(Stored data entries)
Content starts

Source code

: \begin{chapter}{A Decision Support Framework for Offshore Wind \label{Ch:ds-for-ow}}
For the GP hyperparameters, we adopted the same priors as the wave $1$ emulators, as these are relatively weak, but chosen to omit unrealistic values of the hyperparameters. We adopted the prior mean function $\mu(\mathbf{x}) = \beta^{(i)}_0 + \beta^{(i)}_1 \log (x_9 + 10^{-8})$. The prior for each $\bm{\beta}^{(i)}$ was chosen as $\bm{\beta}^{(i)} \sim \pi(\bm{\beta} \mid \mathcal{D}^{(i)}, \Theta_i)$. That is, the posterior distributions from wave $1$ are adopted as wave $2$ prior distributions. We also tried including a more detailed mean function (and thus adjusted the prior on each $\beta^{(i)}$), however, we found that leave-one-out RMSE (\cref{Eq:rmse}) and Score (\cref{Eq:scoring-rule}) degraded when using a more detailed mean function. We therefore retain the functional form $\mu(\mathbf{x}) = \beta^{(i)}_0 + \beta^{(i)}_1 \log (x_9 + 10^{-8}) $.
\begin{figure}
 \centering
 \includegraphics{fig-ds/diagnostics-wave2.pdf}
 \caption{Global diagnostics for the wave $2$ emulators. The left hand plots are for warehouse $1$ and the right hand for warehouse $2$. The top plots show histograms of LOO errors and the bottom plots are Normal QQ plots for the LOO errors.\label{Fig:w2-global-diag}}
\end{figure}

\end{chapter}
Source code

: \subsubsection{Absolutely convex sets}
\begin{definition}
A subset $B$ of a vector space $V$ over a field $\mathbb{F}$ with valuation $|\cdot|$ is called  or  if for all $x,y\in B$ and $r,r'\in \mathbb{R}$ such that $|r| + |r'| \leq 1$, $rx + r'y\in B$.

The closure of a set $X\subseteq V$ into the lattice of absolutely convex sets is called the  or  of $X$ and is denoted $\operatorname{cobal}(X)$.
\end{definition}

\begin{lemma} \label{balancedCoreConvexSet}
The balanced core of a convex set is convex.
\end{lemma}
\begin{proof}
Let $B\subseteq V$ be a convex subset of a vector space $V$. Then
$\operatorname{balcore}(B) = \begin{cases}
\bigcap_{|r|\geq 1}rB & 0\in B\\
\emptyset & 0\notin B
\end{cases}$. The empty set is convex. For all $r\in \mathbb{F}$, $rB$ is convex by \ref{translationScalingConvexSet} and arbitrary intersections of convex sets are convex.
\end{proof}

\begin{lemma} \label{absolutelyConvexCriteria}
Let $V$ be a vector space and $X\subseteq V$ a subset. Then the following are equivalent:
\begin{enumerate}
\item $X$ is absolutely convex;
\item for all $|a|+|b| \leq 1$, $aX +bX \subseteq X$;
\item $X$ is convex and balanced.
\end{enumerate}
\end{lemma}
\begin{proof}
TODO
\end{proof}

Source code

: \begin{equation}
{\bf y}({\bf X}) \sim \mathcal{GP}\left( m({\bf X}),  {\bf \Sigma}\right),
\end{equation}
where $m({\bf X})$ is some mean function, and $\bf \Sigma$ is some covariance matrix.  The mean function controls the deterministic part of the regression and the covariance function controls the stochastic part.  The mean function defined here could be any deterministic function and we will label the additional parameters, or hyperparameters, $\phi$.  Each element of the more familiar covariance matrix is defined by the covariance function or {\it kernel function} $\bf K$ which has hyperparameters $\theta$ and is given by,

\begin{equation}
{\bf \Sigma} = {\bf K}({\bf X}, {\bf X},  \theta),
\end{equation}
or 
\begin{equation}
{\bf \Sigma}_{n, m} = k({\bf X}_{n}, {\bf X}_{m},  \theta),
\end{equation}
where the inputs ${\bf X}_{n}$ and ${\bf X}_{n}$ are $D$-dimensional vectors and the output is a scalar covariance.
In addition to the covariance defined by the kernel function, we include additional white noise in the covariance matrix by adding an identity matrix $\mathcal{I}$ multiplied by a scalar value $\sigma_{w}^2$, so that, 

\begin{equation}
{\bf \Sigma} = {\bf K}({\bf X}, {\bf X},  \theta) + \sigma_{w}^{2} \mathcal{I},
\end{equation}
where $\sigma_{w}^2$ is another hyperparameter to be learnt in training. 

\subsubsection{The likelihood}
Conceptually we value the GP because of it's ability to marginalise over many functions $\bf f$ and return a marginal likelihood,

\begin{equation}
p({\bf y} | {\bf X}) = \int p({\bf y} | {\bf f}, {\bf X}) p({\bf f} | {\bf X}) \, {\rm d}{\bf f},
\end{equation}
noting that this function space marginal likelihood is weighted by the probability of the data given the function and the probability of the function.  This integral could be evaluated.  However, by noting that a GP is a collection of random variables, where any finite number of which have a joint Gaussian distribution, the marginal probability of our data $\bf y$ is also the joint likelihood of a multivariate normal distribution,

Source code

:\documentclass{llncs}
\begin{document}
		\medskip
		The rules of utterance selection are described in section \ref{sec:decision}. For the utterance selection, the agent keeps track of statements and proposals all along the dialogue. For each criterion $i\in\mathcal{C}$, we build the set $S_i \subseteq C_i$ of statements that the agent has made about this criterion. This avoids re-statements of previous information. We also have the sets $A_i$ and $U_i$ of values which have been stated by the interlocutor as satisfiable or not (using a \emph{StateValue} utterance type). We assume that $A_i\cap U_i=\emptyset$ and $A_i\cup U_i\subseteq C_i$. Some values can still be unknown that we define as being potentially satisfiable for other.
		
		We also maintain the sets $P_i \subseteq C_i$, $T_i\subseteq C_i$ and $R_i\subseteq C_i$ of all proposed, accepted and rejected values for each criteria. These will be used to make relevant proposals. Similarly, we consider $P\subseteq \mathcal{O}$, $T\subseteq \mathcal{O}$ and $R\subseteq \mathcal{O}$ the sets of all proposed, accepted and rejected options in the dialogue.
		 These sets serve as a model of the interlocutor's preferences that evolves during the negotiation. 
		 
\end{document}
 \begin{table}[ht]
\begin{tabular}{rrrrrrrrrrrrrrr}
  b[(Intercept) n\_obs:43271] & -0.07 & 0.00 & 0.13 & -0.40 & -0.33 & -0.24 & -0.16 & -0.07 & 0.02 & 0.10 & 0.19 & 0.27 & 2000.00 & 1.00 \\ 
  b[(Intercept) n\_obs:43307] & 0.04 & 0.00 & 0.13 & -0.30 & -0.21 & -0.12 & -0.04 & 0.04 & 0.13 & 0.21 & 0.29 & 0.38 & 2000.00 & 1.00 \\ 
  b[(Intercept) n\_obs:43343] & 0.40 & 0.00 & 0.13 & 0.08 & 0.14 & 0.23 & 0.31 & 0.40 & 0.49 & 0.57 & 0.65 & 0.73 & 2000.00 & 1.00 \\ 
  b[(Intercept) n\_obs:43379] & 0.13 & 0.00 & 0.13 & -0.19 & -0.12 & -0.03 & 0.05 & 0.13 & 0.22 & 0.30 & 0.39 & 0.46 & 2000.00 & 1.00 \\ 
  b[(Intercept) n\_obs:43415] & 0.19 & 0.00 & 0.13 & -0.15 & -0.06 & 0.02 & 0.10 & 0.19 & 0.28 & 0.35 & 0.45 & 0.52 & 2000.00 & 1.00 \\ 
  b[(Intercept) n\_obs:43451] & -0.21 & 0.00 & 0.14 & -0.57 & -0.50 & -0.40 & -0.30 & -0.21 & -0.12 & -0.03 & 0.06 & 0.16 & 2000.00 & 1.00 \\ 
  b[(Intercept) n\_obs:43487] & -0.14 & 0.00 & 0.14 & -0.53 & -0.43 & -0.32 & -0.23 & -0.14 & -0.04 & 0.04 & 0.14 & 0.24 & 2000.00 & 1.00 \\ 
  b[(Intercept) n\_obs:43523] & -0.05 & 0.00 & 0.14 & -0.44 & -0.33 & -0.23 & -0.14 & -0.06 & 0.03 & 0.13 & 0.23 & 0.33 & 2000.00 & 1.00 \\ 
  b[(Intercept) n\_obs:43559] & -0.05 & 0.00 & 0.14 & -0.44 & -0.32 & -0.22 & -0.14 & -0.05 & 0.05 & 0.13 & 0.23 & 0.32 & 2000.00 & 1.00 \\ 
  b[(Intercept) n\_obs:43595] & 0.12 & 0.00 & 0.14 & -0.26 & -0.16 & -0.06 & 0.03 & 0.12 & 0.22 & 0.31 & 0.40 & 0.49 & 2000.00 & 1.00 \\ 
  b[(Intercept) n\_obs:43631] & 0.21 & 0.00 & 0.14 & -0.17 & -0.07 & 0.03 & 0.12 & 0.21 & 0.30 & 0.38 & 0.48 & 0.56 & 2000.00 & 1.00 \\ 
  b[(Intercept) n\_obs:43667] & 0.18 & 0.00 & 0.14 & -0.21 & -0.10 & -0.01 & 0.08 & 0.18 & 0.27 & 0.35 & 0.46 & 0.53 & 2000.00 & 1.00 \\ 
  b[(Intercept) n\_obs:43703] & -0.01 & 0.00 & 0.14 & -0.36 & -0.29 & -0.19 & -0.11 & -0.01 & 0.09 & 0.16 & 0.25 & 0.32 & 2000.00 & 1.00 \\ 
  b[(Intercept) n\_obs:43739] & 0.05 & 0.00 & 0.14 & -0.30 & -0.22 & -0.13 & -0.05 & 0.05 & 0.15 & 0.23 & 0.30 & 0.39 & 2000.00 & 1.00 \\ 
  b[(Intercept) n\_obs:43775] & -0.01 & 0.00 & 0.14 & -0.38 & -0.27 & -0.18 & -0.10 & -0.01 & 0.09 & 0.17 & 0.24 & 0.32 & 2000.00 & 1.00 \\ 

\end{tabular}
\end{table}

Content ends

Each line above where the word "likelihood" occurs should be returned in full.

(OUTPUT):
\subsubsection{The likelihood}
Conceptually we value the GP because of it's ability to marginalise over many functions $\bf f$ and return a marginal likelihood,
noting that this function space marginal likelihood is weighted by the probability of the data given the function and the probability of the function.  This integral could be evaluated.  However, by noting that a GP is a collection of random variables, where any finite number of which have a joint Gaussian distribution, the marginal probability of our data $\bf y$ is also the joint likelihood of a multivariate normal distribution,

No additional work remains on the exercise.